Their papers were being “put to bed” -last edits turned into lead type before presses rolled. The story might be page 1 for Kim; it was definitely inside for Smith.
They updated editors in Dorchester and the South End to make space as pages went to press.
Between beer sips, I watched awestruck as the story angles and details fell into place.
They were “leg men” relaying updates to “rewrite” — reporters polishing a story.
Reporters hoped for prominent play in the “bulldog” edition hitting the street. Night revelers headed home early Saturday morning and workers sunrise buses might scan the piece.

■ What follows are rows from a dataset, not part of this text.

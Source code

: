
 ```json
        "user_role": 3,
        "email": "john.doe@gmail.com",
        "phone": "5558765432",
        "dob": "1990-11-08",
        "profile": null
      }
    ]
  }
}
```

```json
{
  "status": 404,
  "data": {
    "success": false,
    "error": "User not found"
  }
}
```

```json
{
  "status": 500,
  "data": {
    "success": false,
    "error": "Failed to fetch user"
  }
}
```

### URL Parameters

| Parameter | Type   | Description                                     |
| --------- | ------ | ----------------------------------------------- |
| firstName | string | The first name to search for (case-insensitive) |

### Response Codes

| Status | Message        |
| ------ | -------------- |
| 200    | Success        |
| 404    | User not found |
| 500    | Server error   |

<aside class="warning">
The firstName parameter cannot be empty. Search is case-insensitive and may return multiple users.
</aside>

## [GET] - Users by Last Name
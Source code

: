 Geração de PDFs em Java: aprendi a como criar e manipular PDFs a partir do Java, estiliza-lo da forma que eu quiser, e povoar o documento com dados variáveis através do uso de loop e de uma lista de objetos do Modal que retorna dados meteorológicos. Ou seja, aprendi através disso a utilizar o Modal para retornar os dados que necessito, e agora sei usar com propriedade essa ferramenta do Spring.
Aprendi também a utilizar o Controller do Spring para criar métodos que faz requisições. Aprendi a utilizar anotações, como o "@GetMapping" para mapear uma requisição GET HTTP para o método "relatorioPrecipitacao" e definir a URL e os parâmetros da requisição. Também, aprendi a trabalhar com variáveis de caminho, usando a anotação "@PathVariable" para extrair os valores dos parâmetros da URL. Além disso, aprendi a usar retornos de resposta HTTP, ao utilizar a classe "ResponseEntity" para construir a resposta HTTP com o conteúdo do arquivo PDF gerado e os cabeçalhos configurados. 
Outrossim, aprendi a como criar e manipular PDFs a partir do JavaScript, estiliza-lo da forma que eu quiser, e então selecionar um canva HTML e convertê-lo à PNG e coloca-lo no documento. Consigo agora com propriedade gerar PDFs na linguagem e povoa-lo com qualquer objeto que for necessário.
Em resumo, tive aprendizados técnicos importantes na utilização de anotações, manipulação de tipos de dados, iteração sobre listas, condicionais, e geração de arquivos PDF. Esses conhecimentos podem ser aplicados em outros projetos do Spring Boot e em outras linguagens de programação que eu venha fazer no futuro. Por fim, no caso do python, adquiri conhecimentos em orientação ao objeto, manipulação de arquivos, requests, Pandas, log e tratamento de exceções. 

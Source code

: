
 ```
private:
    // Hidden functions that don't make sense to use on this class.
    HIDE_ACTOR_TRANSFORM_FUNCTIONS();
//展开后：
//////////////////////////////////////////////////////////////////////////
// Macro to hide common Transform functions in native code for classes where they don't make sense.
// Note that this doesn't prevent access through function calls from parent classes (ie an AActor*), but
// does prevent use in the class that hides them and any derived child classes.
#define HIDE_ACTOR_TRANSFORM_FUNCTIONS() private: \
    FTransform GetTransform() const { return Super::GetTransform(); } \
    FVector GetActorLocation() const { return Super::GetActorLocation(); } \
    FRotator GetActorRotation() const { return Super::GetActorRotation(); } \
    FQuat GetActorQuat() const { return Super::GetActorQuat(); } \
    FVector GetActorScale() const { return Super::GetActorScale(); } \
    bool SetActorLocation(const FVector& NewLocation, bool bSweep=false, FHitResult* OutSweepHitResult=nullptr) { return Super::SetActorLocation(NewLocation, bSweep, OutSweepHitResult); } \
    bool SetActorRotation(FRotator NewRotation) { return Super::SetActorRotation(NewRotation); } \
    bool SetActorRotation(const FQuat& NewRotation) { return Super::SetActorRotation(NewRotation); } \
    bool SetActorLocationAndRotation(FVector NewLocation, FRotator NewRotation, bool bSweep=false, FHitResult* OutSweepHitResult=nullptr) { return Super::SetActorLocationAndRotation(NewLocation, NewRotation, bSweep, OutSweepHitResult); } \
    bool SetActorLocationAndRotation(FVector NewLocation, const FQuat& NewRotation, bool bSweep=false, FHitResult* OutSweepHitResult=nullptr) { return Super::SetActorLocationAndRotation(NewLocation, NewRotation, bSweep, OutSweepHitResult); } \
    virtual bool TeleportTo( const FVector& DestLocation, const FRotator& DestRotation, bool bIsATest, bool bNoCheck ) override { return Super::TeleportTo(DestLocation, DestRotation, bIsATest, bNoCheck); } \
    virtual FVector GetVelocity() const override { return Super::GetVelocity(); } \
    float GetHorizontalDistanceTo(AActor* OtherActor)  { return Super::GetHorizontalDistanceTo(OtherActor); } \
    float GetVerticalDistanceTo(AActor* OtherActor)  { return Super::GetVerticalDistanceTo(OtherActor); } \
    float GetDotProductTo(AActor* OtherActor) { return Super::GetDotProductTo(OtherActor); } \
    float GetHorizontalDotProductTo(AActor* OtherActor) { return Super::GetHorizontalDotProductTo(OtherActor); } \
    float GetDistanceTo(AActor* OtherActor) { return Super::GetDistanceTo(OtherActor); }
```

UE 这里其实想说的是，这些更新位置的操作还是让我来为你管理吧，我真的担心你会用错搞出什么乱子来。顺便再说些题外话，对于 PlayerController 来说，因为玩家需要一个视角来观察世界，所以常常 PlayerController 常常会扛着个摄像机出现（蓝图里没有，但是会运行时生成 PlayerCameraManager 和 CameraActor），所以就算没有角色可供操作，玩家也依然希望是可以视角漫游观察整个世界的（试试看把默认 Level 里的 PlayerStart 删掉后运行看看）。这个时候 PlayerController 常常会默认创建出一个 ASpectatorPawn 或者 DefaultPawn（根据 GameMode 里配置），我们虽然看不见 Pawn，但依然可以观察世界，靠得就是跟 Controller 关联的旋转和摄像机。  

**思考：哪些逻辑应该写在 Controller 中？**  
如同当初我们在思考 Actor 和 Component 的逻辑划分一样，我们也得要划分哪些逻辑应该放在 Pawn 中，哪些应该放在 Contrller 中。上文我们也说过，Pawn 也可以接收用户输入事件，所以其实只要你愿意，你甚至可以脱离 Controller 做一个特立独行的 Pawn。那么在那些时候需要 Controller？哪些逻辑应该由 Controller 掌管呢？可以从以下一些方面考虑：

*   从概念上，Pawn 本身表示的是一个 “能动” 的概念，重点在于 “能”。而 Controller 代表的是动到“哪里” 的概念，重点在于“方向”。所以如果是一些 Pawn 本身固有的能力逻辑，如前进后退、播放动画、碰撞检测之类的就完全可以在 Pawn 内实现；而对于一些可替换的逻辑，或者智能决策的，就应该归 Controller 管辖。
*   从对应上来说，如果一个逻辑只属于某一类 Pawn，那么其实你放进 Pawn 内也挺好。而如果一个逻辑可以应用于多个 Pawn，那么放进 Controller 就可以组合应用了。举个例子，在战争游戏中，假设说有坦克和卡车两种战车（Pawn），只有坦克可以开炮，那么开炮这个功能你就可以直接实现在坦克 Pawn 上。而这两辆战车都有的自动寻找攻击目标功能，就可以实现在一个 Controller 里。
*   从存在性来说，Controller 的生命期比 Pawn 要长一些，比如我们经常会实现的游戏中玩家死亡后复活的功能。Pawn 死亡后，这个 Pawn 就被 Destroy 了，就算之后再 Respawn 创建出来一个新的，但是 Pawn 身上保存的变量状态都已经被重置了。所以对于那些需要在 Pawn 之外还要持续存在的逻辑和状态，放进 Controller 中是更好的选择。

This was a transitional era. Crime stories no longer led daily newspapers except tabloids in big cities.
TV news dominated the crime beat. “If it bleeds it leads” was the snarky reference.
The 11 pm broadcasts would lead with film of flashing police lights, interviews of shocked customers and police tape garlanded across an El Producto cigar sign.
Kim’s story for the Herald American city neighborhoods and newsstands would get higher play than Smith’s urban/suburban Globe audience.
The next day I bought both papers. The Globe focused on the body count of homicides by September that year, a search for the gunman and the few scraps of information from police.
The Herald American story headlined with something like this, as I recall:
“Nice guy” slain in South End holdup.”
Quoting customers, Kim’s story detailed the unfortunate shopkeeper stumbling mortally wounded into the cobbled street in a vain attempt to catch his killer.
He contrasted that with the generosity of the slain store owner who had carried customers with lengthy credit tabs.
It was a classic tragedy, leaving readers shaking their heads. Both reporters recorded how the man’s life ended sadly in violence.
I got a “C” on my story.
The class paper survives, an instructive memory of cross outs and editing comments from Professor Banks.
It left me with a lesson long surviving from that evening in the basement of the Boston PD HQ.
People make the news. The best headline carries the day. But more important, it impressed on me how fragile life is.
And how it can change in an instant.